Bigley: A Race to the Bottom

Like a lot of other college kids, I have nervously begun to glance at the calendar and wonder about my summer plans. Like even more college kids, I’ve scanned for opportunities to earn some extra cash. That’s where the search for a job ends and the hunt for an internship begins: for an increasing number of college students and graduates, unpaid internships are the only chance to get their feet wet in the job market. Of the 63 percent of students who participate in an internship at some point in college, the Boston Globe reported anywhere between one-third and one-half of their internships are unpaid. However, unpaid internships harm our economy and effectively constitute a race to the bottom.

We have an image of the unpaid intern as someone who waits on every behest of his or her employer — picking up dry-cleaning, going on coffee runs, grabbing food for the office or running enough copies to keep Kinko’s in business. If this stereotype reflects the reality of an internship, then an internship is a glorified waste of time — this experience enhances the ability to perform thoughtless tasks. If, however, the internship is truly instructive and consists of meaningful work, then do the interns not deserve compensation for their efforts? As many Dartmouth students who have worked in top companies can attest, the days are often long, and the work is tiring. Worked-to-the-bone interns should get paid for their work, just like any other adult would be. No matter which experience is true, unpaid internships do not provide the goods.

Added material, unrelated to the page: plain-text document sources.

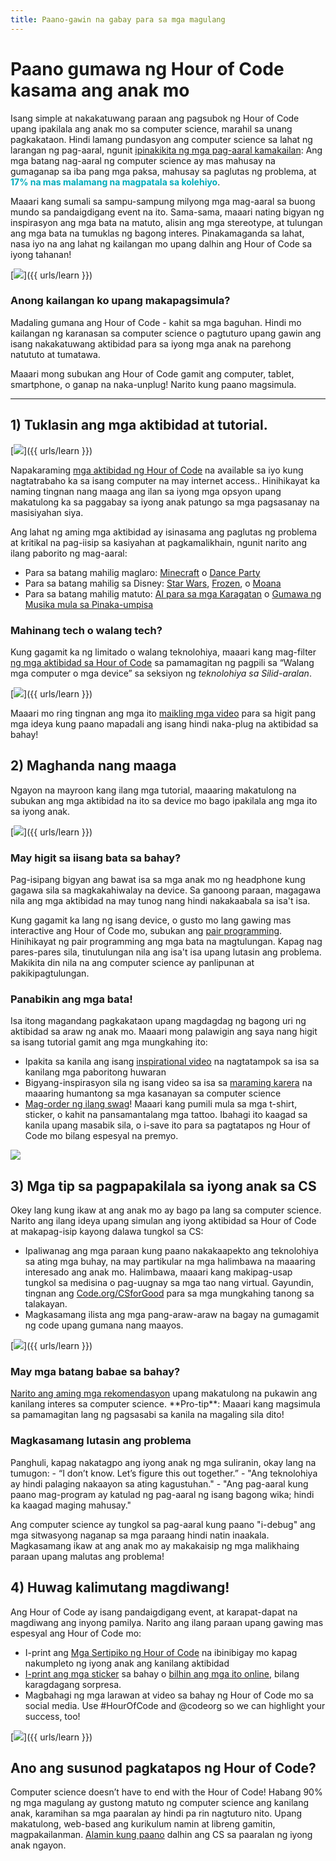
 ```yaml
---
title: Paano-gawin na gabay para sa mga magulang
---
```


# Paano gumawa ng Hour of Code kasama ang anak mo
Isang simple at nakakatuwang paraan ang pagsubok ng Hour of Code upang ipakilala ang anak mo sa computer science, marahil sa unang pagkakataon. Hindi lamang pundasyon ang computer science sa lahat ng larangan ng pag-aaral, ngunit <a href="https://medium.com/@codeorg/cs-helps-students-outperform-in-school-college-and-workplace-66dd64a69536">ipinakikita ng mga pag-aaral kamakailan</a>: Ang mga batang nag-aaral ng computer science ay mas mahusay na gumaganap sa iba pang mga paksa, mahusay sa paglutas ng problema, at <font color="00adbc"><b>17% na mas malamang na magpatala sa kolehiyo</b></font>.

Maaari kang sumali sa sampu-sampung milyong mga mag-aaral sa buong mundo sa pandaigdigang event na ito. Sama-sama, maaari nating bigyan ng inspirasyon ang mga bata na matuto, alisin ang mga stereotype, at tulungan ang mga bata na tumuklas ng bagong interes. Pinakamaganda sa lahat, nasa iyo na ang lahat ng kailangan mo upang dalhin ang Hour of Code sa iyong tahanan!

[<img src="/images/fit-600/Marketing/mother-helping-her-daughter-use-a-laptop-4260325.jpg" />]({{ urls/learn }})

<h3>Anong kailangan ko upang makapagsimula?  </h3>
Madaling gumana ang Hour of Code - kahit sa mga baguhan. Hindi mo kailangan ng karanasan sa computer science o pagtuturo upang gawin ang isang nakakatuwang aktibidad para sa iyong mga anak na parehong natututo at tumatawa.

Maaari mong subukan ang Hour of Code gamit ang computer, tablet, smartphone, o ganap na naka-unplug! Narito kung paano magsimula.

***

## 1) Tuklasin ang mga aktibidad at tutorial.

[<img src="/images/fit-600/tutorials.png" />]({{ urls/learn }})

Napakaraming <a href="https://hourofcode.com/us/learn">mga aktibidad ng Hour of Code</a> na available sa iyo kung nagtatrabaho ka sa isang computer na may internet access..   Hinihikayat ka naming tingnan nang maaga ang ilan sa iyong mga opsyon upang makatulong ka sa paggabay sa iyong anak patungo sa mga pagsasanay na masisiyahan siya.

Ang lahat ng aming mga aktibidad ay isinasama ang paglutas ng problema at kritikal na pag-iisip sa kasiyahan at pagkamalikhain, ngunit narito ang ilang paborito ng mag-aaral:

- Para sa batang mahilig maglaro: <a href="https://code.org/minecraft">Minecraft</a> o <a href="https://code.org/dance">Dance Party</a>  
- Para sa batang mahilig sa Disney: <a href="https://code.org/starwars">Star Wars</a>, <a href="https://studio.code.org/s/frozen/stage/1/puzzle/1">Frozen</a>, o <a href="https://partners.disney.com/hour-of-code?cds&cmp=vanity%7Cnatural%7Cus%7Cmoanahoc%7C">Moana</a>  
- Para sa batang mahilig matuto: <a href="https://code.org/oceans">AI para sa mga Karagatan</a> o <a href="https://scratch.mit.edu/projects/editor/?tutorial=music&utm_source=codeorg">Gumawa ng Musika mula sa Pinaka-umpisa</a>  

<h3>  Mahinang tech o walang tech?  </h3>
Kung gagamit ka ng limitado o walang teknolohiya, maaari kang mag-filter <a href="https://hourofcode.com/us/learn">ng mga aktibidad sa Hour of Code</a> sa pamamagitan ng pagpili sa “Walang mga computer o mga device” sa seksiyon ng <em>teknolohiya sa Silid-aralan</em>.

[<img src="/images/fit-500/Marketing/filtering-activities-hoc.jpg" />]({{ urls/learn }})

Maaari mo ring tingnan ang mga ito <a href="https://www.youtube.com/playlist?list=PLzdnOPI1iJNcpfa4LtbaIl35gqir_5XUu">maikling mga video</a> para sa higit pang mga ideya kung paano mapadali ang isang hindi naka-plug na aktibidad sa bahay!

## 2) Maghanda nang maaga
Ngayon na mayroon kang ilang mga tutorial, maaaring makatulong na subukan ang mga aktibidad na ito sa device mo bago ipakilala ang mga ito sa iyong anak.

[<img src="/images/fit-600/Marketing/father-and-children-looking-at-a-laptop-4260749.jpg" />]({{ urls/learn }})

<h3>May higit sa iisang bata sa bahay?  </h3>
Pag-isipang bigyan ang bawat isa sa mga anak mo ng headphone kung  gagawa sila sa magkakahiwalay na device. Sa ganoong paraan, magagawa nila ang mga aktibidad na may tunog nang hindi nakakaabala sa isa't isa.

Kung gagamit ka lang ng isang device, o gusto mo lang gawing mas interactive ang Hour of Code mo, subukan ang <a href="https://www.youtube.com/watch?v=vgkahOzFH2Q">pair programming</a>.   Hinihikayat ng pair programming ang mga bata na magtulungan. Kapag nag pares-pares sila, tinutulungan nila ang isa't isa upang lutasin ang problema.   Makikita din nila na ang computer science ay panlipunan at pakikipagtulungan.

<h3>Panabikin ang mga bata!   </h3>
Isa itong magandang pagkakataon upang magdagdag ng bagong uri ng aktibidad sa araw ng anak mo. Maaari mong palawigin ang saya nang higit sa isang tutorial gamit ang mga mungkahing ito:

- Ipakita sa kanila ang isang <a href="https://www.youtube.com/playlist?list=PLzdnOPI1iJNcadqJAZnbDYShie4gLZQQJ">inspirational video</a> na nagtatampok sa isa sa kanilang mga paboritong huwaran
- Bigyang-inspirasyon sila ng isang video sa isa sa <a href="https://www.youtube.com/playlist?list=PLzdnOPI1iJNfpD8i4Sx7U0y2MccnrNZuP">maraming karera</a> na maaaring humantong sa mga kasanayan sa computer science
- <a href="https://store.code.org/">Mag-order ng ilang swag</a>!   Maaari kang pumili mula sa mga t-shirt, sticker, o kahit na pansamantalang mga tattoo. Ibahagi ito kaagad sa kanila upang masabik sila, o i-save ito para sa pagtatapos ng Hour of Code mo bilang espesyal na premyo.

<a href="https://store.code.org/" target="_blank"><img src="/images/fit-500/Marketing/hourofcodestore.jpg"></a>

## 3) Mga tip sa pagpapakilala sa iyong anak sa CS

Okey lang kung ikaw at ang anak mo ay bago pa lang sa computer science.   Narito ang ilang ideya upang simulan ang iyong aktibidad sa Hour of Code at makapag-isip kayong dalawa tungkol sa CS:

- Ipaliwanag ang mga paraan kung paano nakakaapekto ang teknolohiya sa ating mga buhay, na may partikular na mga halimbawa na maaaring interesado ang anak mo.   Halimbawa, maaari kang makipag-usap tungkol sa medisina o pag-uugnay sa mga tao nang virtual. Gayundin, tingnan ang <a href="https://code.org/csforgood">Code.org/CSforGood</a> para sa mga mungkahing tanong sa talakayan.
- Magkasamang ilista ang mga pang-araw-araw na bagay na gumagamit ng code upang gumana nang maayos.

[<img src="/images/fit-600/Marketing/girl-sitting-on-sofa-while-using-tablet-computer-4144035.jpg" />]({{ urls/learn }})

<h3>  May mga batang babae sa bahay?</h3>
<a href="https://code.org/girls">Narito ang aming mga rekomendasyon</a> upang makatulong na pukawin ang kanilang interes sa computer science. **Pro-tip**: Maaari kang magsimula sa pamamagitan lang ng pagsasabi sa kanila na magaling sila dito!

<h3>Magkasamang lutasin ang problema  </h3>
Panghuli, kapag nakatagpo ang iyong anak ng mga suliranin, okay lang na tumugon:
- “I don’t know. Let’s figure this out together.”
- "Ang teknolohiya ay hindi palaging nakaayon sa ating kagustuhan."
- "Ang pag-aaral kung paano mag-program ay katulad ng pag-aaral ng isang bagong wika; hindi ka kaagad maging mahusay."

Ang computer science ay tungkol sa pag-aaral kung paano "i-debug" ang mga sitwasyong naganap sa mga paraang hindi natin inaakala. Magkasamang ikaw at ang anak mo ay makakaisip ng mga malikhaing paraan upang malutas ang problema!


## 4) Huwag kalimutang magdiwang!

Ang Hour of Code ay isang pandaigdigang event, at karapat-dapat na magdiwang ang inyong pamilya.   Narito ang ilang paraan upang gawing mas espesyal ang Hour of Code mo:

- I-print ang <a href="https://staging.code.org/certificates">Mga Sertipiko ng Hour of Code</a> na ibinibigay mo kapag nakumpleto ng iyong anak ang kanilang aktibidad
- <a href="https://staging.hourofcode.com/us/promote/resources#stickers">I-print ang mga sticker</a> sa bahay o <a href="https://store.code.org/">bilhin ang mga ito online</a>, bilang karagdagang sorpresa.
- Magbahagi ng mga larawan at video sa bahay ng Hour of Code mo sa social media. Use #HourOfCode and @codeorg so we can highlight your success, too!

[<img src="/images/fit-600/Marketing/g8TUlHzF.jpeg" />]({{ urls/learn }})

<h2>Ano ang susunod pagkatapos ng Hour of Code?</h2>

Computer science doesn’t have to end with the Hour of Code! Habang 90% ng mga magulang ay gustong matuto ng computer science ang kanilang anak, karamihan sa mga paaralan ay hindi pa rin nagtuturo nito. Upang makatulong, web-based ang kurikulum namin at libreng gamitin, magpakailanman.   <a href="https://code.org/yourschool">Alamin kung paano</a> dalhin ang CS sa paaralan ng iyong anak ngayon.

The existence of unpaid internships takes away work that could be done by older people who have families to feed and bills to pay. Since companies or government offices can tap into unpaid labor in the form of internships, they can keep costs low by delegating work for which they would otherwise have to pay interns. With millions of Americans unemployed or underemployed and others struggling to stay afloat, there is a dire shortage of well-paying jobs. Although the concept of getting young people job training and skills has merits, so does the concept of creating jobs for unemployed or underemployed Americans.

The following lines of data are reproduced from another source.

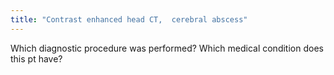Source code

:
 ```yaml
---
title: "Contrast enhanced head CT,  cerebral abscess"
---
```

Which diagnostic procedure was performed? Which medical condition does this pt have?

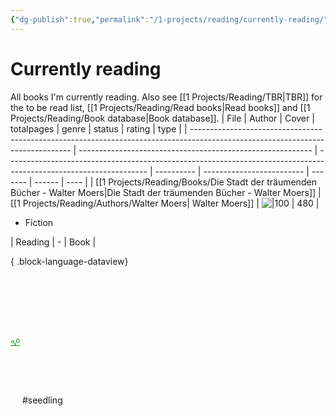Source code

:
 ```yaml
---
{"dg-publish":true,"permalink":"/1-projects/reading/currently-reading/","created":"2025-02-01T14:01:51.000+01:00","updated":"2025-02-03T20:57:11.845+01:00"}
---
```


# Currently reading
All books I'm currently reading. Also see [[1 Projects/Reading/TBR\|TBR]] for the to be read list, [[1 Projects/Reading/Read books\|Read books]] and [[1 Projects/Reading/Book database\|Book database]].
| File                                                                                                                           | Author                                                     | Cover                                                                                                             | totalpages | genre                     | status  | rating | type |
| ------------------------------------------------------------------------------------------------------------------------------ | ---------------------------------------------------------- | ----------------------------------------------------------------------------------------------------------------- | ---------- | ------------------------- | ------- | ------ | ---- |
| [[1 Projects/Reading/Books/Die Stadt der träumenden Bücher - Walter Moers\|Die Stadt der träumenden Bücher - Walter Moers]] | [[1 Projects/Reading/Authors/Walter Moers\| Walter Moers]] | ![\|100](https://images.lovelybooks.de/img/260x/cover.allsize.lovelybooks.de/9783328107514_1600227180000_xxl.jpg) | 480        | <ul><li>Fiction</li></ul> | Reading | \-     | Book |

{ .block-language-dataview}

<?xml version="1.0" encoding="UTF-8"?><svg xmlns="http://www.w3.org/2000/svg" width="15" height="205" version="1.1" viewBox="0 0 39.688 54.24"> <g transform="translate(-69.7 -93.956)" fill="none" stroke="#008000">  <path d="m69.7 146.87h39.688" stroke-width="2.6458"/>  <g transform="translate(-.36252)">   <path d="m89.544 146.87v-6.794" stroke-width="2.6458"/>   <path d="m88.77 141.34 6.6272-8.1886" stroke-width="2.3347"/>   <path d="m89.919 141.46-5.5766-5.8386" stroke-width="2.3102"/>  </g>  <circle cx="100.95" cy="126.47" r="6.9136" stroke-width="2.6458"/>  <circle cx="79.351" cy="130.4" r="5.0854" stroke-width="2.6458"/> </g></svg> #seedling 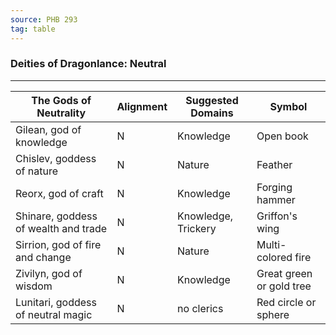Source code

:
 ```yaml
---
source: PHB 293
tag: table
---
```


### Deities of Dragonlance: Neutral
---
|The Gods of Neutrality|Alignment|Suggested Domains|Symbol|
|-----|---|-----|-------|
|Gilean, god of knowledge|N|Knowledge|Open book|
|Chislev, goddess of nature|N|Nature|Feather|
|Reorx, god of craft|N|Knowledge|Forging hammer|
|Shinare, goddess of wealth and trade|N|Knowledge, Trickery|Griffon's wing|
|Sirrion, god of fire and change|N|Nature|Multi-colored fire|
|Zivilyn, god of wisdom|N|Knowledge|Great green or gold tree|
|Lunitari, goddess of neutral magic|N|no clerics|Red circle or sphere|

Unpaid internships have increasingly become tenable for only wealthier Americans. Generally speaking, internships are clustered in major cities. If a potential intern neither lives near a major urban center nor receives a stipend or any sort of compensation for his or her work, the money required for travel, housing and food must come out of pocket. In major cities, where prices for food and housing are generally high, the prospect of paying for these expenses is unacceptable without disposable cash. More and more college students — their budgets tighter than ever in the midst of a recovering economy and rising tuitions — simply cannot afford to give their labor away for free. Who, then, can afford to fill unpaid internships without stipends? Fortunate Americans with money. As a result, the well-to-do individuals who can take unpaid internships can get on the inside track to lucrative jobs. Both sides of the current political debate, now using their platitudes and vapid rhetoric about “expanding opportunity,” should see unpaid internships as further impeding class mobility.

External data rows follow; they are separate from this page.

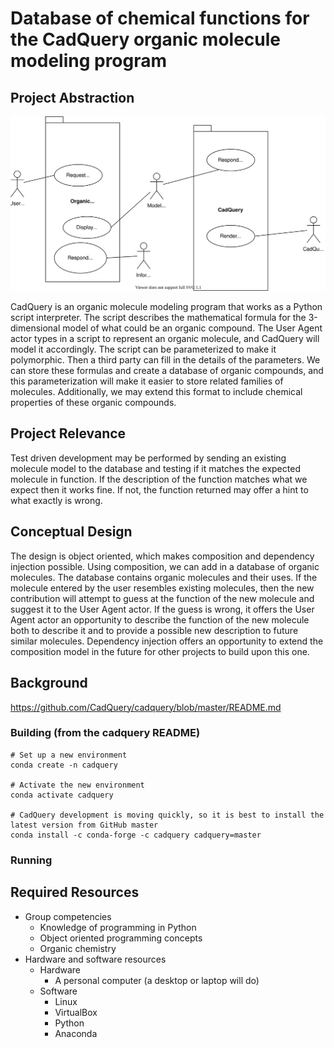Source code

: # Database of chemical functions for the CadQuery organic molecule modeling program

## Project Abstraction

![UML Use case Diagram](./cadquery-use_case_diagram.svg)

CadQuery is an organic molecule modeling program that works as a Python script interpreter. The script describes the mathematical formula for the 3-dimensional model of what could be an organic compound. The User Agent actor types in a script to represent an organic molecule, and CadQuery will model it accordingly. The script can be parameterized to make it polymorphic. Then a third party can fill in the details of the parameters. We can store these formulas and create a database of organic compounds, and this parameterization will make it easier to store related families of molecules. Additionally, we may extend this format to include chemical properties of these organic compounds.

## Project Relevance

Test driven development may be performed by sending an existing molecule model to the database and testing if it matches the expected molecule in function. If the description of the function matches what we expect then it works fine. If not, the function returned may offer a hint to what exactly is wrong.

## Conceptual Design

The design is object oriented, which makes composition and dependency injection possible. Using composition, we can add in a database of organic molecules. The database contains organic molecules and their uses. If the molecule entered by the user resembles existing molecules, then the new contribution will attempt to guess at the function of the new molecule and suggest it to the User Agent actor. If the guess is wrong, it offers the User Agent actor an opportunity to describe the function of the new molecule both to describe it and to provide a possible new description to future similar molecules. Dependency injection offers an opportunity to extend the composition model in the future for other projects to build upon this one.

## Background

https://github.com/CadQuery/cadquery/blob/master/README.md

### Building (from the cadquery README)

```
# Set up a new environment
conda create -n cadquery

# Activate the new environment
conda activate cadquery

# CadQuery development is moving quickly, so it is best to install the latest version from GitHub master
conda install -c conda-forge -c cadquery cadquery=master
```

### Running

## Required Resources
* Group competencies
    * Knowledge of programming in Python
    * Object oriented programming concepts
    * Organic chemistry
* Hardware and software resources
    * Hardware
        * A personal computer (a desktop or laptop will do)
    * Software
        * Linux
        * VirtualBox
        * Python
        * Anaconda
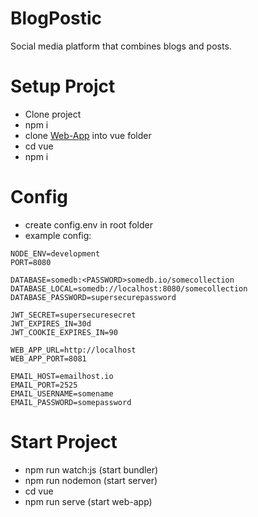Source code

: # BlogPostic
Social media platform that combines blogs and posts.

# Setup Projct
- Clone project
- npm i 
- clone [Web-App](https://github.com/s4timuen/BlogPostic-Web-App) into vue folder
- cd vue
- npm i 

# Config
- create config.env in root folder
- example config:
```
NODE_ENV=development
PORT=8080

DATABASE=somedb:<PASSWORD>somedb.io/somecollection
DATABASE_LOCAL=somedb://localhost:8080/somecollection
DATABASE_PASSWORD=supersecurepassword

JWT_SECRET=supersecuresecret
JWT_EXPIRES_IN=30d
JWT_COOKIE_EXPIRES_IN=90

WEB_APP_URL=http://localhost
WEB_APP_PORT=8081 

EMAIL_HOST=emailhost.io
EMAIL_PORT=2525
EMAIL_USERNAME=somename
EMAIL_PASSWORD=somepassword
```

# Start Project
- npm run watch:js (start bundler)
- npm run nodemon (start server)
- cd vue
- npm run serve (start web-app)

The concept of unpaid internships hints that future members of the labor market must do more and more to present themselves as employable, a larger trend in today’s workplace. You only speak English and Spanish? Learn Mandarin. You only interned for Goldman? Try Google. The phenomenon of resume padding is not inherently disconcerting — learning a new language or acquiring a useful skill is certainly worthwhile and fulfilling. But where do we draw the line? Without evoking the image of a slippery slope, I wonder when this race to the bottom will end. As is increasingly common, will unpaid internships be something for recent graduates instead of ways to pass summers? Will the notion of “employability” one day require that a graduate work an unpaid job two years to boost “job skills”?

Throughout history, we have had different names for the status of individuals who work without pay, and while students do not necessarily have to take internships, the point stands: doing work without receiving any sort of compensation is unequivocally wrong.